In [3, 5], it was already claimed that for a \(\text {BKZ}_\beta \)-reduced basis \(\mathbf {B}\), \(\text {GSA}\) doesn’t hold in the first and last indices. We call this phenomenon “Head and Tail”, and provide detailed experiments. Our experiments confirm that \(\text {GSA}\) holds in a strong sense in the body of the basis (i.e. outside of the head and tail regions). Precisely, the distributions of \(r_i\)’s are similar in that region, not only their averages. We also confirm the violations of \(\text {GSA}\) in the head and the tail, quantify them, and exhibit that they are independent of the dimension n.

As a conclusion, we shall see that the head and tail have only small impacts on the root Hermite factor when \(n \gg \beta \), but also that they can also be quantitatively handled when \(n \not \gg \beta \). We notice that the head has in fact a stronger impact than the tail, which emphasizes the importance of finding models or simulators that capture this phenomenon, unlike the current ones that only capture the tail [5].

3.1 Experiments

We ran \(\text {BKZ}\) on many random input lattices and report on the distribution of each \(r_i\).
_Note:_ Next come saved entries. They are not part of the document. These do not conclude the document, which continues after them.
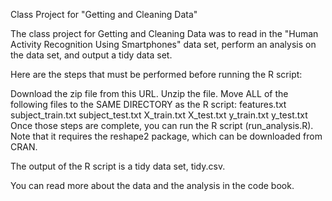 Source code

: Class Project for "Getting and Cleaning Data"

The class project for Getting and Cleaning Data was to read in the "Human Activity Recognition Using Smartphones" data set, perform an analysis on the data set, and output a tidy data set.

Here are the steps that must be performed before running the R script:

Download the zip file from this URL.
Unzip the file.
Move ALL of the following files to the SAME DIRECTORY as the R script:
features.txt
subject_train.txt
subject_test.txt
X_train.txt
X_test.txt
y_train.txt
y_test.txt
Once those steps are complete, you can run the R script (run_analysis.R). Note that it requires the reshape2 package, which can be downloaded from CRAN.

The output of the R script is a tidy data set, tidy.csv.

You can read more about the data and the analysis in the code book. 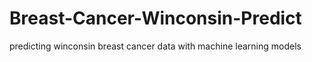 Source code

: # Breast-Cancer-Winconsin-Predict

predicting winconsin breast cancer data with machine learning models
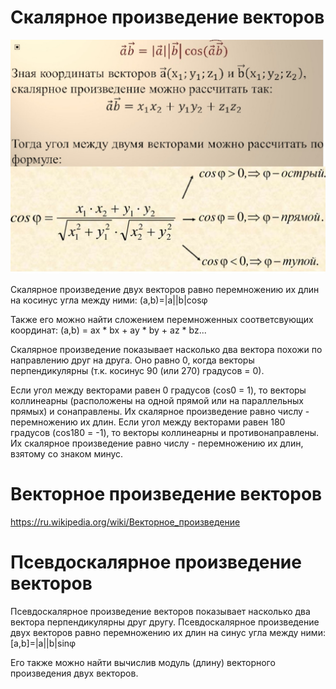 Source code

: Скалярное произведение векторов
=

<p align="center">
  <img src="Картинки/Scalar_Mul.jpg" width="860"/>
</p>

Скалярное произведение двух векторов равно перемножению их длин на косинус угла между ними:
(a,b)=|a||b|cosφ

Также его можно найти сложением перемноженных соответсвующих координат:
(a,b) = ax * bx + ay * by + az * bz...

Скалярное произведение показывает насколько два вектора похожи по направлению друг на друга. Оно равно 0, когда векторы перпендикулярны (т.к. косинус 90 (или 270) градусов = 0).

Если угол между векторами равен 0 градусов (cos0 = 1), то векторы коллинеарны (расположены на одной прямой или на параллельных прямых) и сонаправлены. Их скалярное произведение равно числу - перемножению их длин. 
Если угол между векторами равен 180 градусов (cos180 = -1), то векторы коллинеарны и противонаправлены. Их скалярное произведение равно числу - перемножению их длин, взятому со знаком минус. 

Векторное произведение векторов
=
https://ru.wikipedia.org/wiki/Векторное_произведение

Псевдоскалярное произведение векторов
=

Псевдоскалярное произведение векторов показывает насколько два вектора перпендикулярны друг другу.
Псевдоскалярное произведение двух векторов равно перемножению их длин на синус угла между ними:
[a,b]=|a||b|sinφ

Его также можно найти вычислив модуль (длину) векторного произведения двух векторов.
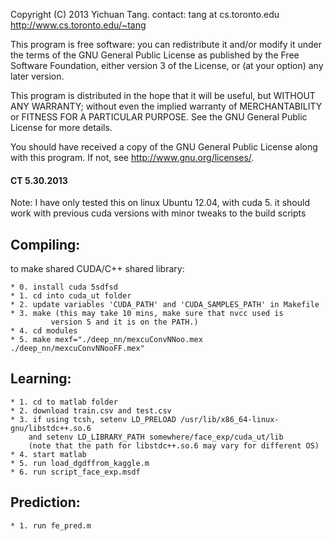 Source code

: Copyright (C) 2013 Yichuan Tang. 
contact: tang at cs.toronto.edu
http://www.cs.toronto.edu/~tang

This program is free software: you can redistribute it and/or modify
it under the terms of the GNU General Public License as published by
the Free Software Foundation, either version 3 of the License, or
(at your option) any later version.

This program is distributed in the hope that it will be useful,
but WITHOUT ANY WARRANTY; without even the implied warranty of
MERCHANTABILITY or FITNESS FOR A PARTICULAR PURPOSE.  See the
GNU General Public License for more details.

You should have received a copy of the GNU General Public License
along with this program.  If not, see <http://www.gnu.org/licenses/>.



#### CT 5.30.2013

Note: I have only tested this on linux Ubuntu 12.04, with cuda 5.
it should work with previous cuda versions with minor tweaks to the 
build scripts


## Compiling:
to make shared CUDA/C++ shared library:

	* 0. install cuda 5sdfsd
	* 1. cd into cuda_ut folder
	* 2. update variables 'CUDA_PATH' and 'CUDA_SAMPLES_PATH' in Makefile
	* 3. make (this may take 10 mins, make sure that nvcc used is 
			 version 5 and it is on the PATH.)
	* 4. cd modules
	* 5. make mexf="./deep_nn/mexcuConvNNoo.mex ./deep_nn/mexcuConvNNooFF.mex"



## Learning:

	* 1. cd to matlab folder
	* 2. download train.csv and test.csv
	* 3. if using tcsh, setenv LD_PRELOAD /usr/lib/x86_64-linux-gnu/libstdc++.so.6
		and setenv LD_LIBRARY_PATH somewhere/face_exp/cuda_ut/lib
		(note that the path for libstdc++.so.6 may vary for different OS)
	* 4. start matlab
	* 5. run load_dgdffrom_kaggle.m
	* 6. run script_face_exp.msdf


## Prediction:

	* 1. run fe_pred.m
We first plot the average and the variance of \(r_i\) for various blocksizes \(\beta \) and dimensions n in Fig. 1. By superposing with proper alignment curves for the same \(\beta \) but various n, we notice that the head and tail behavior doesn’t depend on the dimension n, but only on the relative index i (resp. \(n-i\)) in the head (resp. the tail). A more formal statement will be provided in Claim 1.

We also note that inside the body (i.e. outside both the head and the tail) the mean and the variance of \(r_i\) do not seem to depend on i, and are tempted to conclude that the distribution itself doesn’t depend on i. To give further evidence of this stronger claim, we ran the Kolmogorov-Smirnov test [17] on samples of \(r_i\) and \(r_j\) for varying ij. The results are depicted on Fig. 2, and confirm this stronger claim.

Fig. 1.
figure 1

Average value and standard deviation of \(r_i\) as a function of i. Experimental values measure over 5000 samples of random n-dimensional \(\text {BKZ}\) bases for \(n = 100,140\). First halves \(\{r_i\}_{i\le (n-1)/2}\) are left-aligned while last halves \(\{r_i\}_{i>(n-1)/2}\) are right-aligned so to highlight heads and tails. Dashed lines mark indices \(\beta \) and \(n-\beta \). Plots look similar in blocksize \(\beta = 6, 10, 20, 30\) and in dimension \(n=80, 100, 120, 140\), which are provided in the full version.

Fig. 2.
figure 2

Kolmogorov-Smirnov Test with significance level 0.05 on all \(\mathbb {D}_i(\beta ,100)\)’s calculated from 5000 samples of random 100-dimensional \(\text {BKZ}\) bases with blocksize \(\beta = 2,20\) respectively. A black pixel at position (ij) marks the fact that the pair of distributions \(\mathbb {D}_i(\beta ,100)\) and \(\mathbb {D}_j(\beta ,100)\) passed Kolmogorov-Smirnov Test, i.e. two distributions are close. Plots in \(\beta = 10,\,30\) look similar to that in \(\beta \,=\,20\), which are provided in the full version.

3.2 Conclusion

From the experiments above, we allow ourselves to the following conclusion.

Experimental Claim 1

There exist two functions \(h,t :\mathbb {N}\rightarrow \mathbb {N}\), such that, for all \(n,\beta \in \mathbb {N}\), and when \(n \ge h(\beta ) + t(\beta ) + 2\):

  1. 1.

    When \(i \le h(\beta )\), \(\mathbb {D}_i(\beta ,n)\) depends on i and \(\beta \) only: \(\mathbb {D}_i(\beta ,n) = \mathbb {D}^h_i(\beta )\)

  2. 2.

    When \(h(\beta )< i < n - t(\beta )\), \(\mathbb {D}_i(\beta ,n)\) depends on \(\beta \) only: \(\mathbb {D}_i(\beta ,n) = \mathbb {D}^b(\beta )\)

  3. 3.

    When \(i \ge n - t(\beta )\), \(\mathbb {D}_i(\beta ,n)\) depends on \(n-i\) and \(\beta \) only: \(\mathbb {D}_i(\beta ,n) = \mathbb {D}^t_{n-i}(\beta )\)

Remark 1

We only make this claim for basis that have been fully BKZ-reduced. Indeed, as we shall see later, we obtained experimental clues that this claim would not hold when the early-abort strategy is applied. More precisely, the head and tail phenomenon is getting stronger as we apply more tours (see Fig. 4).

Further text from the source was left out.